_Exercise brief_
Output the opening lines of the records exactly. End with the line that contains "## Caveats, a.k.a. compiler limitations".

_Material to process_
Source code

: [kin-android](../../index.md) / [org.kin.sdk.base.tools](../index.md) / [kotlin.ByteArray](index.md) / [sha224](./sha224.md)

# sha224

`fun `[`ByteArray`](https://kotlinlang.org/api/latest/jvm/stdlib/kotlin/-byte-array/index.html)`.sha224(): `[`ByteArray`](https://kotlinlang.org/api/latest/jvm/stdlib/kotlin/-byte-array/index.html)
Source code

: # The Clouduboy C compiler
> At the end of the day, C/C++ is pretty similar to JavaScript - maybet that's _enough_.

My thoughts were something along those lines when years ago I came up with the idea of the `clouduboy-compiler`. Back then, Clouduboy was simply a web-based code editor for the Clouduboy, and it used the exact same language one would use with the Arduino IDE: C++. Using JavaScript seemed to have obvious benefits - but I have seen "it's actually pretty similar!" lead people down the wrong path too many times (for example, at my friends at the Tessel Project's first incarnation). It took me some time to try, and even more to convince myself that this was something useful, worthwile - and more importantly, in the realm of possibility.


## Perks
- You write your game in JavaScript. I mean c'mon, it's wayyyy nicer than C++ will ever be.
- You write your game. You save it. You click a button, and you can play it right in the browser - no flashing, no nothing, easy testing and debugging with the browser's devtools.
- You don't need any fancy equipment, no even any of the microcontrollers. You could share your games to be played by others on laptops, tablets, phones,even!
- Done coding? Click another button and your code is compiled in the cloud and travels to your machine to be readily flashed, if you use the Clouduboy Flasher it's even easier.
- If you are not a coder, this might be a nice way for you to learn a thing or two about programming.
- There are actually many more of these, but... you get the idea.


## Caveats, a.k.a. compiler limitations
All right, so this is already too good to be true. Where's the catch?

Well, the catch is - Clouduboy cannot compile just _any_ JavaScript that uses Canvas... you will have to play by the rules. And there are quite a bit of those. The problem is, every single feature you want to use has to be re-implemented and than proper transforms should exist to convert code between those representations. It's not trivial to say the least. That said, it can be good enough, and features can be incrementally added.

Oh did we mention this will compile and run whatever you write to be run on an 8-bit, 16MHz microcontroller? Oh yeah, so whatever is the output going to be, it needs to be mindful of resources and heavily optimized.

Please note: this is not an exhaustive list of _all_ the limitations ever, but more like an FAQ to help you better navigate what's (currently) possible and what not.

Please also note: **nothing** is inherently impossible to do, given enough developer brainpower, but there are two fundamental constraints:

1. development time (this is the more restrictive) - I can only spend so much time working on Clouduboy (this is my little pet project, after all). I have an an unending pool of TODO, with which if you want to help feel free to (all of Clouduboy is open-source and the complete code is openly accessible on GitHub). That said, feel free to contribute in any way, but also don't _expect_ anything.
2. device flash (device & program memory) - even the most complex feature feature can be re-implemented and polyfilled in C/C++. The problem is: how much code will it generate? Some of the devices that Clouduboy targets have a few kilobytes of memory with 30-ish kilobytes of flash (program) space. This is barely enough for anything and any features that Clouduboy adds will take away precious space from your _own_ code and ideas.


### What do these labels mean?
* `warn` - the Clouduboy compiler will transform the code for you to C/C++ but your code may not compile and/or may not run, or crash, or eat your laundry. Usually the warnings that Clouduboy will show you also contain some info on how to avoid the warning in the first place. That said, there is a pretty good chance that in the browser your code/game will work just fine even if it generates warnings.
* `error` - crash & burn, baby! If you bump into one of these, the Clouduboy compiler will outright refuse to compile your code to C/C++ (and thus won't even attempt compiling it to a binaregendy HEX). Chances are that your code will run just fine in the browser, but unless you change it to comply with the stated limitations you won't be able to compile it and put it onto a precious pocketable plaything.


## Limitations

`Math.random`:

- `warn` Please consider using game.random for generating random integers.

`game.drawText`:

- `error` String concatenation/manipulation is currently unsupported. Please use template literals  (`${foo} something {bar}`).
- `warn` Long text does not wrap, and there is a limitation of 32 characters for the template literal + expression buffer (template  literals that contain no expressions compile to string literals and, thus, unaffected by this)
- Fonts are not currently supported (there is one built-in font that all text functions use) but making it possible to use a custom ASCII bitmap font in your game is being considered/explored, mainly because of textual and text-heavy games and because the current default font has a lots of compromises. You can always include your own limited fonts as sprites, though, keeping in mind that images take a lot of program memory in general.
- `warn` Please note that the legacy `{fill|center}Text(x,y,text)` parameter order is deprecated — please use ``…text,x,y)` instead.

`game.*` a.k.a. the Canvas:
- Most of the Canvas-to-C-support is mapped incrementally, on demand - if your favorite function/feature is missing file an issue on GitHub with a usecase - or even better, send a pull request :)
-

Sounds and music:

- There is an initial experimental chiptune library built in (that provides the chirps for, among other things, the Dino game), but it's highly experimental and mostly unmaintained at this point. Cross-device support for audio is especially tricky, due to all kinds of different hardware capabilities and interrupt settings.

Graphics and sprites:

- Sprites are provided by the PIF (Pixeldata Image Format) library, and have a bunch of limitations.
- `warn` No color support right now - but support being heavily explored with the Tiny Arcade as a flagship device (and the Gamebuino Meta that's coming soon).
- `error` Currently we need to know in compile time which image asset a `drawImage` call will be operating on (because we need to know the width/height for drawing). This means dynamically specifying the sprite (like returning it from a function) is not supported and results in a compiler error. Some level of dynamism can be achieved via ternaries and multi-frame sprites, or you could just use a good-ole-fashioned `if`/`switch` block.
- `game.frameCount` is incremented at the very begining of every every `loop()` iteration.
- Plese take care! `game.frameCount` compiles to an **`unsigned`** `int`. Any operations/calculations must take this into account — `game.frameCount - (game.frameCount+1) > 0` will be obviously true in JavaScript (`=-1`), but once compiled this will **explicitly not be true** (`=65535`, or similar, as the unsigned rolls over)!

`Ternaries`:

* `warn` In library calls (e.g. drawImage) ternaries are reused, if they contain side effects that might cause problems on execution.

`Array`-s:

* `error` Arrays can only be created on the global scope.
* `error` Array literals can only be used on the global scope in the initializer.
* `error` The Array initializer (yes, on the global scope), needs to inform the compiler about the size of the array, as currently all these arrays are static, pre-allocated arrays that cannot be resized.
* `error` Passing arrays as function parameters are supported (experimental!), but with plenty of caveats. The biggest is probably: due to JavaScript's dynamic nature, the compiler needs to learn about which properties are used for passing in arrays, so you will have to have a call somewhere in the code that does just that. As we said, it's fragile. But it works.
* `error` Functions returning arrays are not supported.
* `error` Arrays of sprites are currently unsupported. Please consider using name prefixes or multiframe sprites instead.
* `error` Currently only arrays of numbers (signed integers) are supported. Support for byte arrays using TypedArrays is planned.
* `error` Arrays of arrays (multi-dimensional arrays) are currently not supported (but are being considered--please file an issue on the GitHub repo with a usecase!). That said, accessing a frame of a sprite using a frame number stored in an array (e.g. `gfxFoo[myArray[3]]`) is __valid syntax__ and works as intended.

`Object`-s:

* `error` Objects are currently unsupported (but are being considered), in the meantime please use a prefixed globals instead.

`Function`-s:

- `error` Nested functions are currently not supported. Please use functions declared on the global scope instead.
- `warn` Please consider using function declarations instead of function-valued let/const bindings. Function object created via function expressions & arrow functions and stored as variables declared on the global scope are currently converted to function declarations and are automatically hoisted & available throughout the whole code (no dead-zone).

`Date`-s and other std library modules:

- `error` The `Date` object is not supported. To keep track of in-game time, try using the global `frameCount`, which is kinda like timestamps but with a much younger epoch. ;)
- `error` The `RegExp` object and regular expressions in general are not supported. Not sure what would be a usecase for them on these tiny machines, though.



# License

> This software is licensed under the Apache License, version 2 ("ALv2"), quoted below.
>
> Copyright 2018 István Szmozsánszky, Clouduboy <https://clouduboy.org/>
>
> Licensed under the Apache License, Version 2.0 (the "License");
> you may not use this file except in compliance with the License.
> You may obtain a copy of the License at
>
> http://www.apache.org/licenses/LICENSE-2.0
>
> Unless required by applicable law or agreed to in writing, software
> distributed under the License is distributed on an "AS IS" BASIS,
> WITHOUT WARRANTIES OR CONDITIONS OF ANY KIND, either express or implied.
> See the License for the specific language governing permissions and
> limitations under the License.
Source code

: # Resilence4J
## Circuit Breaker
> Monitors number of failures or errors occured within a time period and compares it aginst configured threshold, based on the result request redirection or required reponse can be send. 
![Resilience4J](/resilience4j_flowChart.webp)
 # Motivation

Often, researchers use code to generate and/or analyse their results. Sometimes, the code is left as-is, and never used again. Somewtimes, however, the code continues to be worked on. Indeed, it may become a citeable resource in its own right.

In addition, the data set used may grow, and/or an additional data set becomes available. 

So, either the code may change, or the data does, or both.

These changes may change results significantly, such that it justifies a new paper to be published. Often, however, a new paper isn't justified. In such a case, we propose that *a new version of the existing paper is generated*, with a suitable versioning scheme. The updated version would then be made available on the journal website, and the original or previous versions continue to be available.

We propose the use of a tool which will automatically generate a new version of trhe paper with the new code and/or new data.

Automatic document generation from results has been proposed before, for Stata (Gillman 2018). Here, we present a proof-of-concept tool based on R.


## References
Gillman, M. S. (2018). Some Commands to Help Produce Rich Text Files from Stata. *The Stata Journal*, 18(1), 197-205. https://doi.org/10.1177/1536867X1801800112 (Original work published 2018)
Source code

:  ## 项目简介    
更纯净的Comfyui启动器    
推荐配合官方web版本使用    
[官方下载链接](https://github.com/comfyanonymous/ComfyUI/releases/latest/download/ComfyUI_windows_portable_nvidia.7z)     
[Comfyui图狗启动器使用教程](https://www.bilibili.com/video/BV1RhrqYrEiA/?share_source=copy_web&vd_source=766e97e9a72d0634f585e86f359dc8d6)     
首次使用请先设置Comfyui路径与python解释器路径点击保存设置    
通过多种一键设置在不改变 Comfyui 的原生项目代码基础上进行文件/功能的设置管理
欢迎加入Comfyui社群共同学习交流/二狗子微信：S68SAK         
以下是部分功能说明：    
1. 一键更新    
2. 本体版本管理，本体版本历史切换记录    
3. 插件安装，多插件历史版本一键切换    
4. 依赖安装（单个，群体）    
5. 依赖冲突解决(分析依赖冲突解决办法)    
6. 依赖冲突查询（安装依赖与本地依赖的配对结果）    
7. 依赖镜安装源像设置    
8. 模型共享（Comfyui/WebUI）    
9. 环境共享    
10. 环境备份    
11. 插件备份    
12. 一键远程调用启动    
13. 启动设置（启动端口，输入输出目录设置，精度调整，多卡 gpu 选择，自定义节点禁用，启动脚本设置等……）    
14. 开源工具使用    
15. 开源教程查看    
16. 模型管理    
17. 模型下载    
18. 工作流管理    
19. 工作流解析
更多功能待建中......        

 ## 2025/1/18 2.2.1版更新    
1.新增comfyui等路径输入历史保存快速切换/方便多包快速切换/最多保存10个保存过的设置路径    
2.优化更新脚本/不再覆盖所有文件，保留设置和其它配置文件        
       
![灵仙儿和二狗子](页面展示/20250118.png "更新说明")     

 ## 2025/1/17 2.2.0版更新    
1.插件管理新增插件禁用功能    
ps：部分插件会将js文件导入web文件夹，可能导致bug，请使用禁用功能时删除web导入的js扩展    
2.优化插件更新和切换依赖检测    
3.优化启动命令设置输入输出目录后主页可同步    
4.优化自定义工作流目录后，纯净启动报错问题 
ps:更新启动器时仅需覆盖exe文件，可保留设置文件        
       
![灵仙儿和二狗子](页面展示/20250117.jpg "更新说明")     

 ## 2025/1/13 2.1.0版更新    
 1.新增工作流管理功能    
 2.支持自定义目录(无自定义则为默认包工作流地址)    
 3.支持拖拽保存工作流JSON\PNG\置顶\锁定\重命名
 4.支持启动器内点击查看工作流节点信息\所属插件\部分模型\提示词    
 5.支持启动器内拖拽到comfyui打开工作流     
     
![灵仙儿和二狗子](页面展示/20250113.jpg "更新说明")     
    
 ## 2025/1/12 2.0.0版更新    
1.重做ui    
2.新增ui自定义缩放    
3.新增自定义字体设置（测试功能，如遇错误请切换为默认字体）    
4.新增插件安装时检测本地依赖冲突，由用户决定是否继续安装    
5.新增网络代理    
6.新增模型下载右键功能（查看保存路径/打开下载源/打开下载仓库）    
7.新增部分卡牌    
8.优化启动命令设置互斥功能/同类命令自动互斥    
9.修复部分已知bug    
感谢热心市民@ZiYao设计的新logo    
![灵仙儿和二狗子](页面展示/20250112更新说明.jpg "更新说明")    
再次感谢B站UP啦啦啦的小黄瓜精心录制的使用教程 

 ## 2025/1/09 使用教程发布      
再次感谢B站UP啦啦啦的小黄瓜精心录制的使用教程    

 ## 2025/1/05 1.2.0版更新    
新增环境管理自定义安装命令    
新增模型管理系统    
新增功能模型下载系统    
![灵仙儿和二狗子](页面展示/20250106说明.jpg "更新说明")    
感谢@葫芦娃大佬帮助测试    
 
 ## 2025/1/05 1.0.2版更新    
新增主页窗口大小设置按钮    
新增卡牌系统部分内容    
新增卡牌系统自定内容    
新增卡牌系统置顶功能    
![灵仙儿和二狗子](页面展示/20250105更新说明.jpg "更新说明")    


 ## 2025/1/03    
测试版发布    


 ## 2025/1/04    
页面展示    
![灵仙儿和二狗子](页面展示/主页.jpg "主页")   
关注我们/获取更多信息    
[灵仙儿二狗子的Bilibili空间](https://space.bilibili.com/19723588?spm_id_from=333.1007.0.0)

_Response_
Source code

: [kin-android](../../index.md) / [org.kin.sdk.base.tools](../index.md) / [kotlin.ByteArray](index.md) / [sha224](./sha224.md)

# sha224

`fun `[`ByteArray`](https://kotlinlang.org/api/latest/jvm/stdlib/kotlin/-byte-array/index.html)`.sha224(): `[`ByteArray`](https://kotlinlang.org/api/latest/jvm/stdlib/kotlin/-byte-array/index.html)
Source code

: # The Clouduboy C compiler
> At the end of the day, C/C++ is pretty similar to JavaScript - maybet that's _enough_.

My thoughts were something along those lines when years ago I came up with the idea of the `clouduboy-compiler`. Back then, Clouduboy was simply a web-based code editor for the Clouduboy, and it used the exact same language one would use with the Arduino IDE: C++. Using JavaScript seemed to have obvious benefits - but I have seen "it's actually pretty similar!" lead people down the wrong path too many times (for example, at my friends at the Tessel Project's first incarnation). It took me some time to try, and even more to convince myself that this was something useful, worthwile - and more importantly, in the realm of possibility.


## Perks
- You write your game in JavaScript. I mean c'mon, it's wayyyy nicer than C++ will ever be.
- You write your game. You save it. You click a button, and you can play it right in the browser - no flashing, no nothing, easy testing and debugging with the browser's devtools.
- You don't need any fancy equipment, no even any of the microcontrollers. You could share your games to be played by others on laptops, tablets, phones,even!
- Done coding? Click another button and your code is compiled in the cloud and travels to your machine to be readily flashed, if you use the Clouduboy Flasher it's even easier.
- If you are not a coder, this might be a nice way for you to learn a thing or two about programming.
- There are actually many more of these, but... you get the idea.


## Caveats, a.k.a. compiler limitations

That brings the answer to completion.